Very Large Table

  • what is the quickest way to obtain the max(id) from a table with over 50 million rows?

    Currently the simple select written like this:

    SELECT max(id) FROM tablename WITH (NOLOCK)

    is taking forever. I will need to load records into another table based off of this information. I'd like to automate this but have to get that max(id) first. Is there a faster way?

    Thanks


    Aurora

  • The nolock will actually have more logical IO than not using it (don't beleive me, test it)

    Try this

    set statistics IO on

    SELECT max(id) FROM tablename WITH (NOLOCK)

    Now look at logical IO

    now run

    SELECT max(id) FROM tablename

    your logical IO will be less, it probably doesn't make a big difference though.

    My suggestion would be to place a non-clustered index on the ID column and test the logical IO (I bet it will be much faster, especially if you do not use composite clustered indexes)

    You could also do

    select top 1 id from tablename

    order by id desc

    but that will roughly be the same IO as your max statement.

    HTH

    Ray Higdon MCSE, MCDBA, CCNA

    ------------

    Ray Higdon MCSE, MCDBA, CCNA

  • As Ray suggested, create no-clustered index on that ID column and Check the execution plan to enaure the select uses the index.

  • Thanks guys, that worked like a charm! Oddly enough, I made the mistake no DBA should ever make and that is assume. Naturally I thought the index was already in place (I've inherited this stuff)and that seemed obvious. Nonetheless, two lessons were learned today. Thaks for your input.

    Aurora


    Aurora

  • Okay another caveat, I need the record back with not only the max(id) but also the max(entrydate). How can I get SQL to return just one row, fast?

    Aurora


    Aurora

  • Have you tried same suggestion to column 'entrydate'?

  • Yes, but it will not return 1 row. Here's what I'm trying to do: Write a DTS package that will append only Inserts into a SQL table from an Oracle table. We used to truncate the SQL table and refresh it on a nightly basis. That was fine when the table was small but now its over 50 million rows. So I only want to bring over the new inserts. Any thoughts on that?

    Thanks so much for all your help.

    Aurora


    Aurora

  • quote:


    Yes, but it will not return 1 row


    It should return only one row.

    quote:


    So I only want to bring over the new inserts. Any thoughts on that?


    In your DTS task, select only records that matches the enteydate. You need setup Microsoft ODBC driver for ORACLE DSN in SQL Server machine or create a linked server to Oracle database.

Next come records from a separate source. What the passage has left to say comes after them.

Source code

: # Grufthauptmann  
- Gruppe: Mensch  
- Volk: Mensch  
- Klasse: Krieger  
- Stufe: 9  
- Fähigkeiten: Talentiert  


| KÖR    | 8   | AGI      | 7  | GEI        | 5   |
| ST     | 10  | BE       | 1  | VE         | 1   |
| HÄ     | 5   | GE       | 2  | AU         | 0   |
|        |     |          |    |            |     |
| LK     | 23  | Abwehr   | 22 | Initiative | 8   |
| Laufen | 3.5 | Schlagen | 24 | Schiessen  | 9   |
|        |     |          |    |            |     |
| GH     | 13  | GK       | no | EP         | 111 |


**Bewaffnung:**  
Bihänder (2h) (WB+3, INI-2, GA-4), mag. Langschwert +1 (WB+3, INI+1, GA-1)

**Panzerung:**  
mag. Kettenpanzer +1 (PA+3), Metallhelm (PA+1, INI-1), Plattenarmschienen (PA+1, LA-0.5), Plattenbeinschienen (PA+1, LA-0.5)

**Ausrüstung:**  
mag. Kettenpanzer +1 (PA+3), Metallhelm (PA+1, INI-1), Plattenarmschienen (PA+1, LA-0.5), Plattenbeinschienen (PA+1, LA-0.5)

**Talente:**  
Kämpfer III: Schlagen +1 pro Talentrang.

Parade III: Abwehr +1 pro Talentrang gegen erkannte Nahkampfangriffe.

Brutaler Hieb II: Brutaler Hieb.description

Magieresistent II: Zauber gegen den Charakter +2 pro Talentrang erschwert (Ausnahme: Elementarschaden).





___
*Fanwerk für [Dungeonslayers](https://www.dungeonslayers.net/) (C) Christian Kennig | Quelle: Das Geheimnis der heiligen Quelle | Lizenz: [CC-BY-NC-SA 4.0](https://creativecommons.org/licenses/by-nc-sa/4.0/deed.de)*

  • So in my DTS task I would select the records that are => 'current max(entrydate)'? I don't want to bring over duplicates. So perhaps it needs to be > current max(entrydate). But I need to get that max entrydate before I append data nightly. Any thoughts on the most efficient way to do that?


    Aurora

  • What about to use GETDATE function to get the current date and time and other Date and Time Functions. See BOL for details.

  • DOes the entry date have an index on it and id the id field an indentity field that increments each entry and thus should have a value that will always be relative to the entry date. In otherwords will the max id also occurr on the max entry date. If so then try something like this

    select max(id) as A, max(entrydate) as B from tblX where entrydate = (select max(entrydate) from tblX)

  • Well, I'm not sure I understand the problem correctly, but one of the main questions seems to be whether the last row (with MAX(id)) always contains the highest entrydate - even in case that you insert values for several days at once..? Also, are you sure that there will never be any new records in your source table with a date that already has some records in the target table? If both is OK, then you can get the date e.g. with

    SELECT TOP 1 entrydate FROM table ORDER BY id DESC

    and then select from the source only those records that have higher date.

    If there is no such rule, then IMHO the best way to avoid duplicates is to have a unique ID in the source table which would be written to the target table during inserts - that allows you to control any possible problems quite easily.